106. Shevitz Limited purchased for cash a plant, including land, buildings and machinery, for $450,000 from Hite Company. These items were carried on Hite's books as follows: land, $150,000; building, $140,000; and machinery, $20,000. Immediately after the purchase, Shevitz employed a reliable firm to appraise the assets, with the following results: land, $220,000; building, $190,000; and machinery, $75,000. Prepare the journal entry to record this purchase in Shevitz's accounting records.
A bundled purchase, so it is necessary to compute values assigned to each based on their portion of relative appraised value. 220,000 + 190,000 + 75,000 = $485,000
107. Hull Corporation recently purchased a new numerically controlled fabricating machine and incurred the following costs related to its purchase. After the machine arrived it took one week to install it and run quality control tests on it.
$450,000 Invoice cost
$70,000 Taxes and duties
$12,500 Shipping and installation
$10,500 Cost to send three employees to the manufacturer in Germany for two days of training
$8,750 Rewiring of the area where the machine will be installed
$6,500 Labour costs during one-week testing and installation period.

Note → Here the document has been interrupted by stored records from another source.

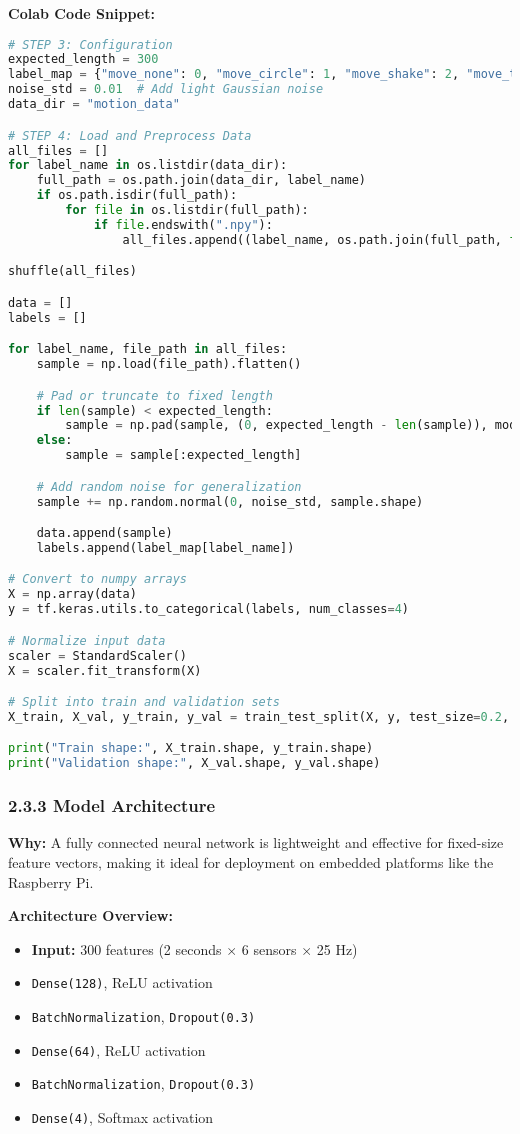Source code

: \documentclass[a4paper,12pt]{article}
\begin{document}
\textbf{Colab Code Snippet:}
\begin{lstlisting}[language=Python]
# STEP 3: Configuration
expected_length = 300
label_map = {"move_none": 0, "move_circle": 1, "move_shake": 2, "move_twist": 3}
noise_std = 0.01  # Add light Gaussian noise
data_dir = "motion_data"

# STEP 4: Load and Preprocess Data
all_files = []
for label_name in os.listdir(data_dir):
    full_path = os.path.join(data_dir, label_name)
    if os.path.isdir(full_path):
        for file in os.listdir(full_path):
            if file.endswith(".npy"):
                all_files.append((label_name, os.path.join(full_path, file)))

shuffle(all_files)

data = []
labels = []

for label_name, file_path in all_files:
    sample = np.load(file_path).flatten()

    # Pad or truncate to fixed length
    if len(sample) < expected_length:
        sample = np.pad(sample, (0, expected_length - len(sample)), mode='constant')
    else:
        sample = sample[:expected_length]

    # Add random noise for generalization
    sample += np.random.normal(0, noise_std, sample.shape)

    data.append(sample)
    labels.append(label_map[label_name])

# Convert to numpy arrays
X = np.array(data)
y = tf.keras.utils.to_categorical(labels, num_classes=4)

# Normalize input data
scaler = StandardScaler()
X = scaler.fit_transform(X)

# Split into train and validation sets
X_train, X_val, y_train, y_val = train_test_split(X, y, test_size=0.2, random_state=42)

print("Train shape:", X_train.shape, y_train.shape)
print("Validation shape:", X_val.shape, y_val.shape)
\end{lstlisting}

\subsubsection*{2.3.3 Model Architecture}

\textbf{Why:} A fully connected neural network is lightweight and effective for fixed-size feature vectors, making it ideal for deployment on embedded platforms like the Raspberry Pi.

\textbf{Architecture Overview:}
\begin{itemize}
    \item \textbf{Input:} 300 features (2 seconds $\times$ 6 sensors $\times$ 25 Hz)
    \item \texttt{Dense(128)}, ReLU activation
    \item \texttt{BatchNormalization}, \texttt{Dropout(0.3)}
    \item \texttt{Dense(64)}, ReLU activation
    \item \texttt{BatchNormalization}, \texttt{Dropout(0.3)}
    \item \texttt{Dense(4)}, Softmax activation
\end{itemize}
\end{document}
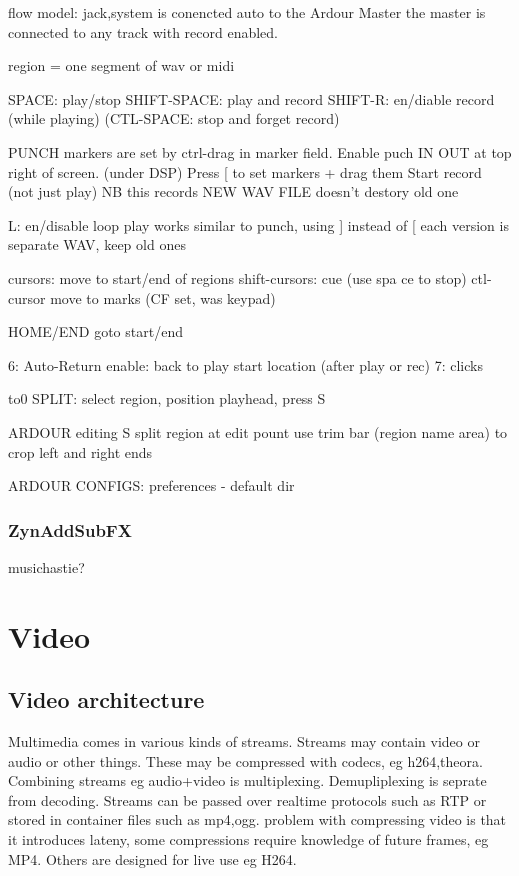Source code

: \documentclass[oneside,english]{scrbook}
\begin{document}
flow model:
	jack,system is conencted auto to the Ardour Master
	the master is connected to any track with record enabled.

region = one segment of wav or midi

SPACE: 		play/stop
SHIFT-SPACE:  	play and record  
SHIFT-R:  	en/diable record (while playing)
(CTL-SPACE: 	stop and forget record)

PUNCH markers are set by ctrl-drag in marker field. 
	Enable puch IN OUT at top right of screen. (under DSP) 
	Press [ to set markers + drag them
	Start record (not just play)
	NB this records NEW WAV FILE doesn't destory old one
 
L: 	en/disable loop play
	works similar to punch, using ] instead of [
	each version is separate WAV, keep old ones	

cursors: 	move to start/end of regions
shift-cursors: 	cue (use spa  ce to stop)
ctl-cursor 	move to marks (CF set, was keypad)

HOME/END goto start/end

6: Auto-Return enable: back to play start location (after play or rec)
7: clicks

to0 SPLIT: select region, position playhead, press S


ARDOUR editing
	S split region at edit pount
	use trim bar (region name area) to crop left and right ends

ARDOUR CONFIGS:
	preferences - default dir

\section{ZynAddSubFX}

musichastie?


\part{Video}


\chapter{Video architecture}

Multimedia comes in various kinds of streams. Streams may contain
video or audio or other things. These may be compressed with codecs,
eg h264,theora. Combining streams eg audio+video is multiplexing.
Demupliplexing is seprate from decoding. Streams can be passed over
realtime protocols such as RTP or stored in container files such as
mp4,ogg. problem with compressing video is that it introduces lateny,
some compressions require knowledge of future frames, eg MP4. Others
are designed for live use eg H264. 
\end{document}
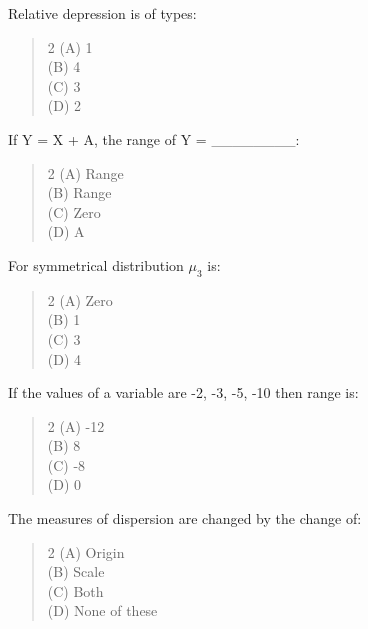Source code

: \documentclass[11pt,a4paper]{article}
\begin{document}
\begin{mcqlist}
\item Relative depression is of types:
\begin{quote}\begin{multicols}{2}
\noindent (A) 1 \\
(B) 4 \\
(C) 3 \\
(D) 2
\end{multicols}\end{quote}

\item If Y = X + A, the range of Y = \_\_\_\_\_\_\_\_:
\begin{quote}\begin{multicols}{2}
\noindent (A) Range \\
(B) Range \\
(C) Zero \\
(D) A
\end{multicols}\end{quote}

\item For symmetrical distribution $\mu_3$ is:
\begin{quote}\begin{multicols}{2}
\noindent (A) Zero \\
(B) 1 \\
(C) 3 \\
(D) 4
\end{multicols}\end{quote}

\item If the values of a variable are -2, -3, -5, -10 then range is:
\begin{quote}\begin{multicols}{2}
\noindent (A) -12 \\
(B) 8 \\
(C) -8 \\
(D) 0
\end{multicols}\end{quote}

\item The measures of dispersion are changed by the change of:
\begin{quote}\begin{multicols}{2}
\noindent (A) Origin \\
(B) Scale \\
(C) Both \\
(D) None of these
\end{multicols}\end{quote}


\end{mcqlist}
\end{document}
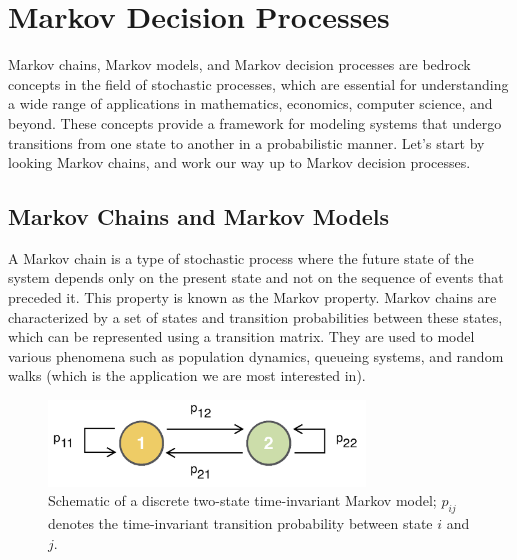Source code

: \documentclass[11pt]{article}
\theoremstyle{definition}
\begin{document}
\section{Markov Decision Processes}\label{sec:markov-decision-processes}
Markov chains, Markov models, and Markov decision processes are bedrock concepts in the field of stochastic processes, which are essential for understanding a wide range of applications in mathematics, economics, computer science, and beyond. 
These concepts provide a framework for modeling systems that undergo transitions from one state to another in a probabilistic manner.
Let's start by looking Markov chains, and work our way up to Markov decision processes.

\subsection{Markov Chains and Markov Models}
A Markov chain is a type of stochastic process where the future state of the system depends only on the present state and not on the sequence of events that preceded it. 
This property is known as the Markov property. 
Markov chains are characterized by a set of states and transition probabilities between these states, 
which can be represented using a transition matrix. They are used to model various phenomena such as population dynamics, queueing systems, and random walks (which is the application we are most interested in).


\begin{figure}[h]
    \centering
    \includegraphics[width=0.75\textwidth]{./figs/Fig-Discrete-MarkovChain-Schematic.pdf}
    \caption{Schematic of a discrete two-state time-invariant Markov model; 
    $p_{ij}$ denotes the time-invariant transition probability between state $i$ and $j$.}\label{fig-discrete-markov-model}
\end{figure}
\end{document}
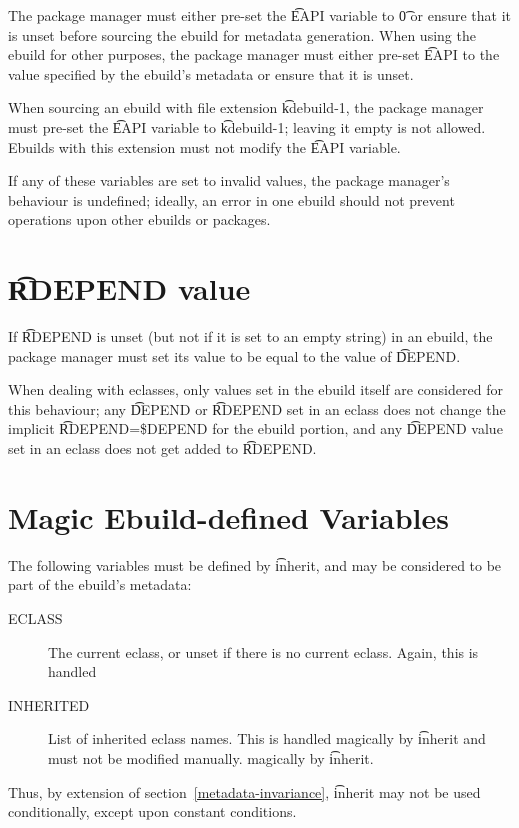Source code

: The package manager must either pre-set the \t{EAPI} variable to \t{0} or ensure that it is unset
before sourcing the ebuild for metadata generation. When using the ebuild for other purposes, the
package manager must either pre-set \t{EAPI} to the value specified by the ebuild's metadata or
ensure that it is unset.

\IFKDEBUILDELSE
{
    When sourcing an ebuild with file extension \t{kdebuild-1}, the package manager must pre-set the
    \t{EAPI} variable to \t{kdebuild-1}; leaving it empty is not allowed. Ebuilds with this
    extension must not modify the \t{EAPI} variable.
}{
}

If any of these variables are set to invalid values, the package manager's behaviour is undefined;
ideally, an error in one ebuild should not prevent operations upon other ebuilds or packages.

\section{\t{RDEPEND} value}
\label{rdepend-depend}

If \t{RDEPEND} is unset (but not if it is set to an empty string) in an ebuild, the package manager
must set its value to be equal to the value of \t{DEPEND}.

When dealing with eclasses, only values set in the ebuild itself are considered for this behaviour;
any \t{DEPEND} or \t{RDEPEND} set in an eclass does not change the implicit \t{RDEPEND=\$DEPEND} for
the ebuild portion, and any \t{DEPEND} value set in an eclass does not get added to \t{RDEPEND}.

\section{Magic Ebuild-defined Variables}

The following variables must be defined by \t{inherit}, and may be considered to be part
of the ebuild's metadata:

\begin{description}
\item[ECLASS] The current eclass, or unset if there is no current eclass. Again, this is handled
\item[INHERITED] List of inherited eclass names. This is handled magically by \t{inherit} and
    must not be modified manually.
    magically by \t{inherit}.
\end{description}

\note Thus, by extension of section~\ref{metadata-invariance}, \t{inherit} may not be used
    conditionally, except upon constant conditions.


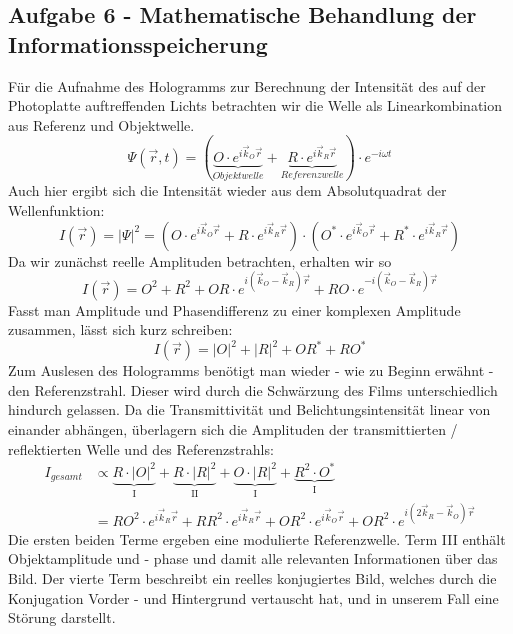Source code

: \subsection*{Aufgabe 6 - Mathematische Behandlung der Informationsspeicherung}
Für die Aufnahme des Hologramms zur Berechnung der Intensität des auf der Photoplatte auftreffenden Lichts betrachten wir die Welle als Linearkombination aus Referenz und Objektwelle.
\begin{equation}
	\Psi(\vec{r},t) = (\underbrace{O\cdot e^{i\vec{k}_O\vec{r}}}_{Objektwelle} + \underbrace{R\cdot e^{i\vec{k}_R\vec{r}}}_{Referenzwelle})\cdot e^{-i\omega t}
\end{equation}
Auch hier ergibt sich die Intensität wieder aus dem Absolutquadrat der Wellenfunktion:
\begin{equation}
	I(\vec{r}) = \left| \Psi \right|^2 = (O\cdot e^{i\vec{k}_O\vec{r}} + R\cdot e^{i\vec{k}_R\vec{r}})\cdot (O^*\cdot e^{i\vec{k}_O\vec{r}} + R^*\cdot e^{i\vec{k}_R\vec{r}})
\end{equation}
Da wir zunächst reelle Amplituden betrachten, erhalten wir so
\begin{equation}
	I(\vec{r}) = O^2 + R^2 + OR\cdot e^{i(\vec{k}_O -\vec{k}_R)\vec{r}} + RO \cdot e^{-i(\vec{k}_O -\vec{k}_R)\vec{r}}
\end{equation}
Fasst man Amplitude und Phasendifferenz zu einer komplexen Amplitude zusammen, lässt sich kurz schreiben:
\begin{equation}
	I(\vec{r}) = \left| O \right|^2 + \left| R \right|^2 + OR^* + RO^*
\end{equation}
Zum Auslesen des Hologramms benötigt man wieder - wie zu Beginn erwähnt - den Referenzstrahl. Dieser wird durch die Schwärzung des Films unterschiedlich hindurch gelassen. Da die Transmittivität und Belichtungsintensität linear von einander abhängen,  überlagern sich die Amplituden der transmittierten / reflektierten Welle und des Referenzstrahls:
\begin{align}
	I_{gesamt} &\propto \underbrace{R \cdot \left| O \right|^2}_{\text{I}} + \underbrace{R \cdot \left| R \right|^2}_{\text{II}} + \underbrace{O \cdot \left| R \right|^2}_{\text{I}} + \underbrace{R^2 \cdot O^*}_{\text{I}}\\
	&= RO^2\cdot e^{i\vec{k}_R\vec{r}} + RR^2\cdot e^{i\vec{k}_R\vec{r}} + OR^2\cdot e^{i\vec{k}_O\vec{r}} + OR^2\cdot e^{i(2\vec{k}_R - \vec{k}_O)\vec{r}}
\end{align}
Die ersten beiden Terme ergeben eine modulierte Referenzwelle. Term III enthält Objektamplitude und - phase und damit alle relevanten Informationen über das Bild. Der vierte Term beschreibt ein reelles konjugiertes Bild, welches durch die Konjugation Vorder - und Hintergrund vertauscht hat, und in unserem Fall eine Störung darstellt.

$1,250 Production foreman's weekly salary during the testing period
$112,500 Estimated total interest cost on the 5-year loan used to finance the purchase
Required:
A) Assume Hull Corporation's accounting objective is to minimize taxes; calculate the cost to them of the new machine. If any of the costs are excluded, provide a brief explanation.
B) How would your answer to A differ if their objective were to maximize income?